Tuesday, October 27, 2009

i've got a new attitude!

oh my gosh, i have to do this so fast, i should not be blogging right now, but i want to write this down. it requires you to (1) read my last post, which was a short little transcript of an interview with the novelist hilary mantel, and (2) understand the basics of the philosopher peter strawson's essay 'freedom and resentment'. you go do (1), and i'll work on making (2) happen:

(skip this if you've read the strawson) in 'freedom and resentment' (probably one of the most riveting little philosophical essays i've ever read), strawson asserts that there are two general places from which we can consider one another. the first he calls 'the reactive attitutes' [RAs], and we 'inhabit' these (i think that this is the word strawson uses) pretty much all the time with other adults. from the RAs we implicitly consider one another agents, who are, with some exceptions, the cause of their own actions, and we can feel passionately about them as agents, hating them, or loving them as equals; we can feel mildly amused or annoyed at them as strangers. i did a bad job of explaining that, but it'll make more sense after i tell you about the second place-- the objective attitutes [OAs]. we tend to take up the OAs when we think about children, or people living with severe mental illnesses, or when we're acting as doctors, or social workers or whatever. when we think in this way, we are thinking about people in terms of (a) the forces that caused them and (b) how to use that information to sort of manage them in the future. blame, according to strawson, is an RA, and we can only avoid blaming others by taking up the OAs. but strawson doesn't think that we are capable of considering the other adults in our lives from the OAs for very long-- we can do it for a little, but we could never manage to maintain the OAs consistantly in our daily interactions. And, he thinks, we oughtn't do that even if we could, because while you can feel compassion, or affection, perhaps, or the love of a parent for a child, passionate adult engagement is impossible, almost definitionally. there is something clinical about the OAs, and that troubles strawson. (this paragraph sucks, but i'll fix it up later-- you get the general idea for now, and hopefully most of you have read the strawson and are skipping this part anyway.)
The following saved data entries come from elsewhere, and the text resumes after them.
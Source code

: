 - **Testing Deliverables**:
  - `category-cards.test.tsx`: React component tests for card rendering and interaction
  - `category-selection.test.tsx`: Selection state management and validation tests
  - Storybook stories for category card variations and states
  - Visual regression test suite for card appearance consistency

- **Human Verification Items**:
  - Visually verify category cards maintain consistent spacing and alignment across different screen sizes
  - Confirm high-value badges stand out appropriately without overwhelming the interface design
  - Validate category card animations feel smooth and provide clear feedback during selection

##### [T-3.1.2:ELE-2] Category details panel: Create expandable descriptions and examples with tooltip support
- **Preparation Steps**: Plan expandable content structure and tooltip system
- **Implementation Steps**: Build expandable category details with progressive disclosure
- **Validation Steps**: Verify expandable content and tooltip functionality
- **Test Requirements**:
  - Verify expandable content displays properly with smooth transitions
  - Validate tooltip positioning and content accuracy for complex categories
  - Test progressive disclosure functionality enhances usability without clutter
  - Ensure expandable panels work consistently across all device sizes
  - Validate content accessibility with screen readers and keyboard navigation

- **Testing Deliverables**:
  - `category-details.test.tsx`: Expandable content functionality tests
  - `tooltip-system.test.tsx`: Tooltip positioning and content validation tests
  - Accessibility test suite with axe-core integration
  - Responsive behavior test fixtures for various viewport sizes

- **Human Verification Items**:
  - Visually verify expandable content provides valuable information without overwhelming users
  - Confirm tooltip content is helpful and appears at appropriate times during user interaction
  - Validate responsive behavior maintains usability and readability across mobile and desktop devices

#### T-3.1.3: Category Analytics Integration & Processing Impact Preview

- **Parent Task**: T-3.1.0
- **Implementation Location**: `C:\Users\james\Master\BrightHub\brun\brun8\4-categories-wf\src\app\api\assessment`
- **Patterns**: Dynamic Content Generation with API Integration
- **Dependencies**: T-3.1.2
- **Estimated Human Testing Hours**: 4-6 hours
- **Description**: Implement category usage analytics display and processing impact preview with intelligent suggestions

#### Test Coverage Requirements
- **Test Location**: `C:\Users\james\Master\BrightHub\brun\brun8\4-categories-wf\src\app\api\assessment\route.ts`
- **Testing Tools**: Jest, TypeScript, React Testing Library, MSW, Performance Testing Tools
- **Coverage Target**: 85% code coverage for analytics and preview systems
the point: i think that the attitude that HM takes up in thinking about these characters (thomas cromwell and robespierre) constitutes a third kind of approach or attitude. it is diognostic in a sense- she wants to know the causes, the full explanation of what happened- 'the facts'- but it is not clinical- first, because she's not trying to manage that person (their fate is set in history- the facts are in), just understand them, and second, because she is utterly concerned with the vividness of the character's inner life. she's not trying to do anything to them, she's just trying to understand them-- and not just functionally, but phenomenlogically. she wants most of all to do them justice.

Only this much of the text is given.